● **Task to carry out**: Each line from the one containing "- **User Flow" through the last line of the data below should be printed exactly, please, with any pictures omitted.

START Records for this exercise

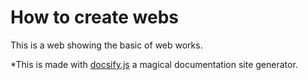 # How to create webs

This is a web showing the basic of web works.

*This is made with [docsify.js](https://github.com/docsifyjs/docsify) a magical documentation site generator.
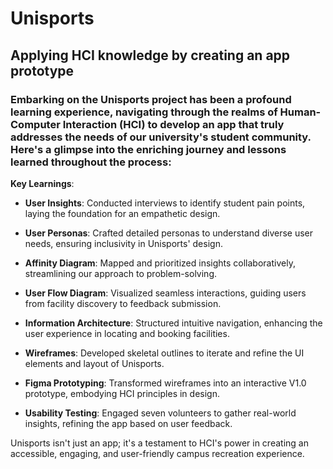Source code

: # Unisports
## Applying HCI knowledge by creating an app prototype

### Embarking on the Unisports project has been a profound learning experience, navigating through the realms of Human-Computer Interaction (HCI) to develop an app that truly addresses the needs of our university's student community. Here's a glimpse into the enriching journey and lessons learned throughout the process:

**Key Learnings**:

- **User Insights**: Conducted interviews to identify student pain points, laying the foundation for an empathetic design.

- **User Personas**: Crafted detailed personas to understand diverse user needs, ensuring inclusivity in Unisports' design.

- **Affinity Diagram**: Mapped and prioritized insights collaboratively, streamlining our approach to problem-solving.

- **User Flow Diagram**: Visualized seamless interactions, guiding users from facility discovery to feedback submission.

- **Information Architecture**: Structured intuitive navigation, enhancing the user experience in locating and booking facilities.

- **Wireframes**: Developed skeletal outlines to iterate and refine the UI elements and layout of Unisports.

- **Figma Prototyping**: Transformed wireframes into an interactive V1.0 prototype, embodying HCI principles in design.

- **Usability Testing**: Engaged seven volunteers to gather real-world insights, refining the app based on user feedback.

Unisports isn't just an app; it's a testament to HCI's power in creating an accessible, engaging, and user-friendly campus recreation experience.

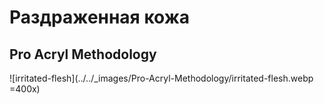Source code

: # Раздраженная кожа

## Pro Acryl Methodology

![irritated-flesh](../../_images/Pro-Acryl-Methodology/irritated-flesh.webp =400x)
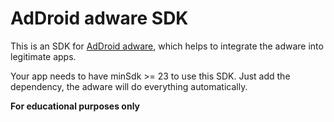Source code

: # AdDroid adware SDK
This is an SDK for [AdDroid adware](https://github.com/IsHacker003/AdDroid_adware_SDK), which helps to integrate the adware into legitimate apps. 

Your app needs to have minSdk >= 23 to use this SDK. Just add the dependency, the adware will do everything automatically.

**For educational purposes only**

END Records for this exercise

● **Written answer**:
- **User Flow Diagram**: Visualized seamless interactions, guiding users from facility discovery to feedback submission.

- **Information Architecture**: Structured intuitive navigation, enhancing the user experience in locating and booking facilities.

- **Wireframes**: Developed skeletal outlines to iterate and refine the UI elements and layout of Unisports.

- **Figma Prototyping**: Transformed wireframes into an interactive V1.0 prototype, embodying HCI principles in design.

- **Usability Testing**: Engaged seven volunteers to gather real-world insights, refining the app based on user feedback.

Unisports isn't just an app; it's a testament to HCI's power in creating an accessible, engaging, and user-friendly campus recreation experience.

Source code

: # Раздраженная кожа

## Pro Acryl Methodology

![irritated-flesh](../../_images/Pro-Acryl-Methodology/irritated-flesh.webp =400x)
Source code

: # AdDroid adware SDK
This is an SDK for [AdDroid adware](https://github.com/IsHacker003/AdDroid_adware_SDK), which helps to integrate the adware into legitimate apps. 

Your app needs to have minSdk >= 23 to use this SDK. Just add the dependency, the adware will do everything automatically.

**For educational purposes only**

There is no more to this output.